Friday, Mar. 23, 2012
THEN
On March 23, 1944, tail gunner Nicholas Alkemade of the U.K.’s Royal Air Force survives an 18,000-foot (5,500-meter) jump without a parachute. Attacked by German planes while returning from a bombing mission, Alkemade decides to jump from the burning plane without his parachute, which had been torn to shreds by shrapnel. Large tree branches break his fall and a foot and a half of snow cushion his landing. He breaks no bones and only sprains an ankle. The Germans don’t believe his story and suspect him of being a spy until finding his unused parachute at the crash site.
NOW
Last Thursday, skydiver Felix Baumgartner successfully jumped from a height of 13.6 miles or 71,581 feet.
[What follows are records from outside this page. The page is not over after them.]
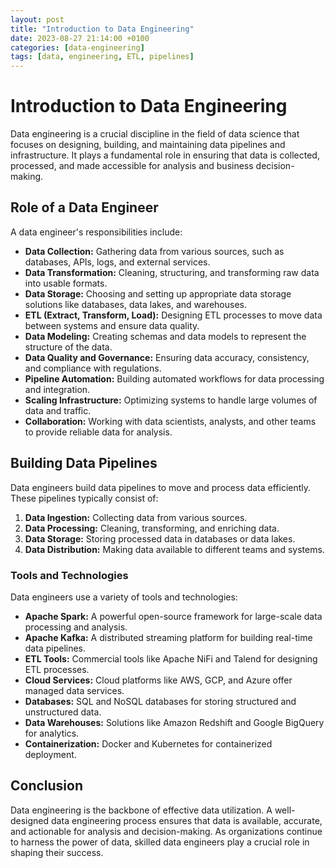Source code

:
 ```yaml
---
layout: post
title: "Introduction to Data Engineering"
date: 2023-08-27 21:14:00 +0100
categories: [data-engineering]
tags: [data, engineering, ETL, pipelines]
---
```


# Introduction to Data Engineering

Data engineering is a crucial discipline in the field of data science that focuses on designing, building, and maintaining data pipelines and infrastructure. It plays a fundamental role in ensuring that data is collected, processed, and made accessible for analysis and business decision-making.

## Role of a Data Engineer

A data engineer's responsibilities include:

- **Data Collection:** Gathering data from various sources, such as databases, APIs, logs, and external services.
- **Data Transformation:** Cleaning, structuring, and transforming raw data into usable formats.
- **Data Storage:** Choosing and setting up appropriate data storage solutions like databases, data lakes, and warehouses.
- **ETL (Extract, Transform, Load):** Designing ETL processes to move data between systems and ensure data quality.
- **Data Modeling:** Creating schemas and data models to represent the structure of the data.
- **Data Quality and Governance:** Ensuring data accuracy, consistency, and compliance with regulations.
- **Pipeline Automation:** Building automated workflows for data processing and integration.
- **Scaling Infrastructure:** Optimizing systems to handle large volumes of data and traffic.
- **Collaboration:** Working with data scientists, analysts, and other teams to provide reliable data for analysis.

## Building Data Pipelines

Data engineers build data pipelines to move and process data efficiently. These pipelines typically consist of:

1. **Data Ingestion:** Collecting data from various sources.
2. **Data Processing:** Cleaning, transforming, and enriching data.
3. **Data Storage:** Storing processed data in databases or data lakes.
4. **Data Distribution:** Making data available to different teams and systems.

### Tools and Technologies

Data engineers use a variety of tools and technologies:

- **Apache Spark:** A powerful open-source framework for large-scale data processing and analysis.
- **Apache Kafka:** A distributed streaming platform for building real-time data pipelines.
- **ETL Tools:** Commercial tools like Apache NiFi and Talend for designing ETL processes.
- **Cloud Services:** Cloud platforms like AWS, GCP, and Azure offer managed data services.
- **Databases:** SQL and NoSQL databases for storing structured and unstructured data.
- **Data Warehouses:** Solutions like Amazon Redshift and Google BigQuery for analytics.
- **Containerization:** Docker and Kubernetes for containerized deployment.

## Conclusion

Data engineering is the backbone of effective data utilization. A well-designed data engineering process ensures that data is available, accurate, and actionable for analysis and decision-making. As organizations continue to harness the power of data, skilled data engineers play a crucial role in shaping their success.
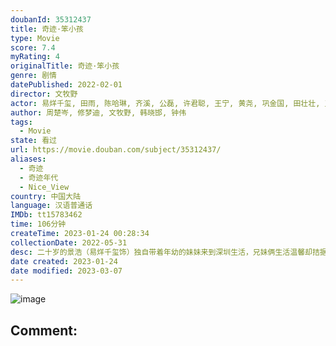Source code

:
 ```yaml
---
doubanId: 35312437
title: 奇迹·笨小孩
type: Movie
score: 7.4
myRating: 4
originalTitle: 奇迹·笨小孩
genre: 剧情
datePublished: 2022-02-01
director: 文牧野
actor: 易烊千玺, 田雨, 陈哈琳, 齐溪, 公磊, 许君聪, 王宁, 黄尧, 巩金国, 田壮壮, 王传君, 章宇, 张志坚, 咏梅, 杨新鸣, 徐峥, 岳小军, 朱俊麟, 王丽涵, 贾弘逍, 韩笑, 孙征宇, 黄艺馨, 修梦迪, 苏子航, 郑伊倩, 丁文博, 陈翊曈, 谭泉, 程昭歌, 高海宝, 胡昌杰, 胡汝佳, 宝马, 甘昀宸, 李雪儿, 邱文熙
author: 周楚岑, 修梦迪, 文牧野, 韩晓邯, 钟伟
tags:
  - Movie
state: 看过
url: https://movie.douban.com/subject/35312437/
aliases:
  - 奇迹
  - 奇迹年代
  - Nice_View
country: 中国大陆
language: 汉语普通话
IMDb: tt15783462
time: 106分钟
createTime: 2023-01-24 00:28:34
collectionDate: 2022-05-31
desc: 二十岁的景浩（易烊千玺饰）独自带着年幼的妹妹来到深圳生活，兄妹俩生活温馨却拮据。为了妹妹高昂的手术费，机缘巧合之下，景浩得到一个机会，本以为美好生活即将来临，却不料遭遇重创。在时间和金钱的双重压力下...
date created: 2023-01-24
date modified: 2023-03-07
---
```


![image](p2842327103.jpg)

Comment:
---
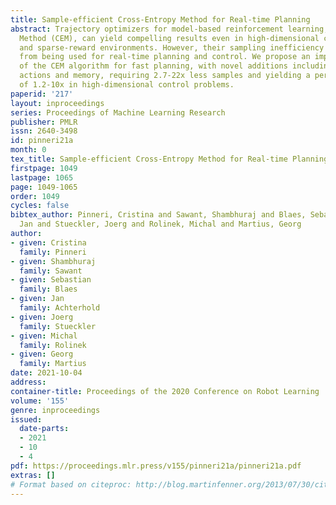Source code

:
```yaml
---
title: Sample-efficient Cross-Entropy Method for Real-time Planning
abstract: Trajectory optimizers for model-based reinforcement learning, such as the  Cross-Entropy
  Method (CEM), can yield compelling results even in high-dimensional control tasks
  and sparse-reward environments. However, their sampling inefficiency prevents them
  from being used for real-time planning and control. We propose an improved version
  of the CEM algorithm for fast planning, with novel additions including temporally-correlated
  actions and memory, requiring 2.7-22x less samples and yielding a performance increase
  of 1.2-10x in high-dimensional control problems.
paperid: '217'
layout: inproceedings
series: Proceedings of Machine Learning Research
publisher: PMLR
issn: 2640-3498
id: pinneri21a
month: 0
tex_title: Sample-efficient Cross-Entropy Method for Real-time Planning
firstpage: 1049
lastpage: 1065
page: 1049-1065
order: 1049
cycles: false
bibtex_author: Pinneri, Cristina and Sawant, Shambhuraj and Blaes, Sebastian and Achterhold,
  Jan and Stueckler, Joerg and Rolinek, Michal and Martius, Georg
author:
- given: Cristina
  family: Pinneri
- given: Shambhuraj
  family: Sawant
- given: Sebastian
  family: Blaes
- given: Jan
  family: Achterhold
- given: Joerg
  family: Stueckler
- given: Michal
  family: Rolinek
- given: Georg
  family: Martius
date: 2021-10-04
address:
container-title: Proceedings of the 2020 Conference on Robot Learning
volume: '155'
genre: inproceedings
issued:
  date-parts:
  - 2021
  - 10
  - 4
pdf: https://proceedings.mlr.press/v155/pinneri21a/pinneri21a.pdf
extras: []
# Format based on citeproc: http://blog.martinfenner.org/2013/07/30/citeproc-yaml-for-bibliographies/
---
```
During his 3 minute 33 second free fall he reached a speed of 364.4 mph. He opened his parachute when he was less than 8,000 feet above the New Mexico desert. The jump was a practice run for his upcoming, record-breaking 23-mile, 120,000-foot jump planned for this summer. The goal of the test was to have Baumgartner go beyond the altitude where humans can survive without a pressurized environment, which is 62,000 to 63,500 feet. Baumgartner ascended to his jump altitude in a pressurized capsule dangling from of a 165-foot-tall helium balloon. He was also wearing a pressurized suit. The capsule returned to earth by parachute.